ESE:O has worked with the Ford Foundation, the Equitas Foundation, CIDE (Mexico), OECD (Latin America), the Government of Mexico, the TEC of Monterrey, the Colegio de México, UNAM (Mexico), APHRC (Kenya), the CARTA Consortium (Africa), the University of Fudan (China), the University of Beijing (China), the University of Sao Paulo (Brazil), the Government of Chile, and the University of Chile.
ESE:O’s values
The concept of democratic literacy involves everyone’s right to acquire the linguistic and communication tools they need to be paid attention to, visualized, and recognized as a valued and legitimate member of society.
Democatic literacy is essentially a common good; one that allows all citizens to speak to power and feel themselves to be owners not only of their language, but also of their destiny. ESE:O believes that without a language of your own you cannot represent yourself as a legitimate actor in the face of power, nor fully exercise your rights as a citizen.
ESE:O’s methodology has a critical and emancipatory perspective. It promotes democatic literacy as a tool for social justice and strengthening human rights. Writing and publishing with ESE:O’s methodology is an exercise in empowerment and civic action; it contributes to strengthening critical thinking, and repositioning language, culture and human rights as the essential public values of democracies.

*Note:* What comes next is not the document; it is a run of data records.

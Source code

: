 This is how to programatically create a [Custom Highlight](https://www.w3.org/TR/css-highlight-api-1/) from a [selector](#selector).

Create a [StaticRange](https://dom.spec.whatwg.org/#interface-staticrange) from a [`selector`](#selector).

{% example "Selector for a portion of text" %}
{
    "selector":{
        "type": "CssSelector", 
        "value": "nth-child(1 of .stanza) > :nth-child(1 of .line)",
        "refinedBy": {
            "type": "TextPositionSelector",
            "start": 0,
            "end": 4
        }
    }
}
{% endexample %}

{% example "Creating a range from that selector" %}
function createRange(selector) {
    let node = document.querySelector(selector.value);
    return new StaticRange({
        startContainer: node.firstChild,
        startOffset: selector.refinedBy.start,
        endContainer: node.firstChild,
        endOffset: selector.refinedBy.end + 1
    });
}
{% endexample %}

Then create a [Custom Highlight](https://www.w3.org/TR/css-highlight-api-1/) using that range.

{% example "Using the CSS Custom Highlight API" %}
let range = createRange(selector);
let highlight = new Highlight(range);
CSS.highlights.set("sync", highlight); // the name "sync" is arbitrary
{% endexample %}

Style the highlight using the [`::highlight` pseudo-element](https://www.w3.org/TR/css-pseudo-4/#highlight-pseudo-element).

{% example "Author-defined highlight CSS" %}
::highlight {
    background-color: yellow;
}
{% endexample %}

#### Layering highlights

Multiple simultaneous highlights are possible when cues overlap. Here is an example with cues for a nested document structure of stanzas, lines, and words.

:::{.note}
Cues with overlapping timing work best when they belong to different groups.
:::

ESE:O develops its actions collectively to form active and critical learning communities that allow participants to achieve their personal and community goals.
ESE:O’s methodology is aimed at empowering voices that have been historically excluded in order to enrich the public sphere and democracy, strengthening human rights through culture. Helping new voices emerge through publication is a key result of each of our projects.
Mission
ESE:O’s mission is to build capacity in democratic literacy in the global South by promoting the production and dissemination of local knowledge according to international standards.
ESE:O’s methodology
ESE:O’s methodology has been developed and tested in more than 12 years of work and experience in the field. It incorporates reading-writing tools, knowledge transfer, building self-esteem, and use of information technology.
The main characteristics of ESEO’s methodology are:
- It approaches writing from a performative and situated perspective, through “learning by doing” in the real world.
- It is metacognitive: each time a participant completes a cycle, they gain awareness of the steps they are taking and are able to replicate them.
- It is flexible and procedure-based: ESEO’s methodology follows a series of simple and easily applied steps that can be adapted to the needs of each writer.
- It works through collaborative and peer-oriented learning based on interaction between students and instructors, peer review, and micro role-playing. This helps build critical thinking, planning, and writing skills as well as the capacity to participate concretely and effectively in real-life discursive communities.
- It uses a “training of trainers” perspective to build participants’ competencies so that they can themselves transmit their skills and knowledge to other members of their communities.
- It promotes self-learning and the empowerment of writers.
- It incorporates information technologies.
With this methodology, writers learn to develop and value their own voice so that they are able to participate effectively and practically in society. For this purpose, we combine cognitive, affective and social competencies. This is a novel approach that distinguishes ESE:O’s methodology from others.
In both academic and cultural arenas, we aim to strengthen voices so that they produce an impact on their desired audiences by legitimizing and authenticating their discourse. We make use of international writing standards for this purpose. In this way, publications acquire a value as interventions in the world and contributions to change.